* [Task to complete] Report back every line in the data that includes the string "contributions".

————

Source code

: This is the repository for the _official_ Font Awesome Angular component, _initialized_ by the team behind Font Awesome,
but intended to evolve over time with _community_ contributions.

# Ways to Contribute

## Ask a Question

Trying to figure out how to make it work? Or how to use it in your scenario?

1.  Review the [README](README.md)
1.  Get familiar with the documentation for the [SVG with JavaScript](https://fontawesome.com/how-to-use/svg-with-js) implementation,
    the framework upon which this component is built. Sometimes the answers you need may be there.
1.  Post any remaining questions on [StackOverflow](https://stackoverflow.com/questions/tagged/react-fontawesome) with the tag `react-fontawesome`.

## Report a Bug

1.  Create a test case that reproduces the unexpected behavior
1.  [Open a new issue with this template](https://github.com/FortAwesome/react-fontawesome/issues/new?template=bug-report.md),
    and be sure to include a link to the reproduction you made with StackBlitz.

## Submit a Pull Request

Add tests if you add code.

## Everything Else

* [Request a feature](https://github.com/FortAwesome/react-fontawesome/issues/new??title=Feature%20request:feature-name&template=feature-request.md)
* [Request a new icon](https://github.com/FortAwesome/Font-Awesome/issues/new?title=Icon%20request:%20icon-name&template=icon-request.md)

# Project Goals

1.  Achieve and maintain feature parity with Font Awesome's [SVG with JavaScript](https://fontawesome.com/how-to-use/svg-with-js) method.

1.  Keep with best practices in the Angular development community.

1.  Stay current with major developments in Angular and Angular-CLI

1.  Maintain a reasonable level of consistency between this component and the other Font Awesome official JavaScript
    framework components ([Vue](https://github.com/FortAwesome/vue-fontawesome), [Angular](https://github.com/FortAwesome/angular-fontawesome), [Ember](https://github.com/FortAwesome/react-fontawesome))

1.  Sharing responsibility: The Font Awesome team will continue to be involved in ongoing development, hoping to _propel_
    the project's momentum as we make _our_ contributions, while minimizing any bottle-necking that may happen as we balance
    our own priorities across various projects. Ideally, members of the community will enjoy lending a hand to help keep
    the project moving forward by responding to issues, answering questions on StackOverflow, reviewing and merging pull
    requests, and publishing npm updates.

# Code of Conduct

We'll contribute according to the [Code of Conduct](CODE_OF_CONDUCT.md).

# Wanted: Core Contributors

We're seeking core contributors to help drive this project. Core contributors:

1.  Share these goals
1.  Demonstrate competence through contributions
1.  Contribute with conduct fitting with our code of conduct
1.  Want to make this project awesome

————

* [Answer box]
but intended to evolve over time with _community_ contributions.
    the project's momentum as we make _our_ contributions, while minimizing any bottle-necking that may happen as we balance
1.  Demonstrate competence through contributions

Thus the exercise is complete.